TorchJD · PierreQuinton · Jun 27, 2024 · Jun 26, 2024 · Jun 27, 2024
diff --git a/docs/source/examples/basic_usage.rst b/docs/source/examples/basic_usage.rst
@@ -1,12 +1,14 @@
 Basic Usage
 ===========
 
+This example shows how to use TorchJD to perform an iteration of Jacobian descent on a regression
+model with two objectives. In this example, a batch of inputs is forwarded through the model and two
+corresponding batches of labels are used to compute two losses. These losses are then backwarded
+through the model. The obtained Jacobian matrix, consisting of the gradients of the two losses with
+respect to the parameters, is then aggregated using :doc:`UPGrad <../docs/aggregation/upgrad>`, and
+the parameters are updated using the resulting aggregation.
+
 
-This example shows how to use TorchJD to perform an iteration of Jacobian Descent on a regression
-model. In this example, a batch of inputs is forwarded through the model and the corresponding batch
-of labels is used to compute a batch of losses. These losses are then backwarded through the model.

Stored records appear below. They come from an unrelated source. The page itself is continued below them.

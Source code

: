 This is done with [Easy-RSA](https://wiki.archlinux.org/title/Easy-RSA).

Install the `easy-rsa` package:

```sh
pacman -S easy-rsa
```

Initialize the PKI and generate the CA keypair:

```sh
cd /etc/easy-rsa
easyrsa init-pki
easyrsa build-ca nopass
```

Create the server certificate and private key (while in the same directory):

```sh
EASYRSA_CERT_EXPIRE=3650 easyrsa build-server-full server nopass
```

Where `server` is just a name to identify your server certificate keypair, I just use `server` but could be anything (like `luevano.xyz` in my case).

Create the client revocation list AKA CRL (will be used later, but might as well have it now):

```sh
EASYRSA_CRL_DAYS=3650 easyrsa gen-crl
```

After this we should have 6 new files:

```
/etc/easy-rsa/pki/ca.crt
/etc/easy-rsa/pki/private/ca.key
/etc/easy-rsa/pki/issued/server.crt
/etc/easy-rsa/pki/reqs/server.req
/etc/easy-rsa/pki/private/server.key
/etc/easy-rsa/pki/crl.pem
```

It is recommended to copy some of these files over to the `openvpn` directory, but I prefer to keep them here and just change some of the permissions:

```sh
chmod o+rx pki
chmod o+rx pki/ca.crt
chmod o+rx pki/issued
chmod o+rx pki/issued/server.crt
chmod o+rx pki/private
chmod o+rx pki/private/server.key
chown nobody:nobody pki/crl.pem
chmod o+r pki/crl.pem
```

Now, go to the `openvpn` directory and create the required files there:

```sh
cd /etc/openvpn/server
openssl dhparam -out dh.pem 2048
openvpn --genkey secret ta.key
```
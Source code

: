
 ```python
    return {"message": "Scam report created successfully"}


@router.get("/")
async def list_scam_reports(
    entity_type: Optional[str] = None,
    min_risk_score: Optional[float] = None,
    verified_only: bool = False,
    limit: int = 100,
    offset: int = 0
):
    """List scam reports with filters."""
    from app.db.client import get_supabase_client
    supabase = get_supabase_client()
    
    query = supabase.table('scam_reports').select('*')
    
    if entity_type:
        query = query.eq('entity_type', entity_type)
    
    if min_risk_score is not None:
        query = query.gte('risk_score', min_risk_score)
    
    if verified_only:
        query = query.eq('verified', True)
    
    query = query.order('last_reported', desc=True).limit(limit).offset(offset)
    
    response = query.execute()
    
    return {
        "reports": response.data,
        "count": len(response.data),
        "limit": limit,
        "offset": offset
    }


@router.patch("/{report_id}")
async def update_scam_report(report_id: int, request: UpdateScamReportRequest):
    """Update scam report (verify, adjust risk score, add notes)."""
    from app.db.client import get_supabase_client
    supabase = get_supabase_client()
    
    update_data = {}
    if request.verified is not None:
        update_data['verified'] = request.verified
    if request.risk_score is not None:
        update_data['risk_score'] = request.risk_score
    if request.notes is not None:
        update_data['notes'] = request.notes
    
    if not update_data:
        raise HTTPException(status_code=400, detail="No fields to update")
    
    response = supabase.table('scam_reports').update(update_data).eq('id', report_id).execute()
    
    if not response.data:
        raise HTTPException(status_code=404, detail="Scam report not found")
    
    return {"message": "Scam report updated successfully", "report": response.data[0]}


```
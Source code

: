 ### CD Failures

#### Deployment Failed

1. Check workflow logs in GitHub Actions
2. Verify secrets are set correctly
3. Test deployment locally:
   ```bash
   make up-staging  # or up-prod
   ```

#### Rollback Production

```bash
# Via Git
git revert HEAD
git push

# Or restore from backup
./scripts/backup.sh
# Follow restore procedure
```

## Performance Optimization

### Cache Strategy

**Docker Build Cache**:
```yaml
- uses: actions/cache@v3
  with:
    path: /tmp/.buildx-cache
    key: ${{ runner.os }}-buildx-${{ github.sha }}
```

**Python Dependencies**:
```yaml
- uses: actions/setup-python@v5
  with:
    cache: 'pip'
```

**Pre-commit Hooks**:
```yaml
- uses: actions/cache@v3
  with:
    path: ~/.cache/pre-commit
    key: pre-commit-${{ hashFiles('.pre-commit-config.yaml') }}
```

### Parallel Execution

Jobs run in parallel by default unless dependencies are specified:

-The obtained Jacobian matrix, consisting of the gradients of the losses, is then aggregated using
-UPGrad, and the parameters are updated using the resulting aggregation.
 
 Import several classes from ``torch`` and ``torchjd``:
 
@@ -19,7 +21,7 @@ Import several classes from ``torch`` and ``torchjd``:
 
 Define the model and the optimizer, as usual:
 
->>> model = Sequential(Linear(10, 5), ReLU(), Linear(5, 1))
+>>> model = Sequential(Linear(10, 5), ReLU(), Linear(5, 2))
 >>> optimizer = SGD(model.parameters(), lr=0.1)
 
 Define the aggregator that will be used to combine the Jacobian matrix:
@@ -33,28 +35,27 @@ negatively affected by the update.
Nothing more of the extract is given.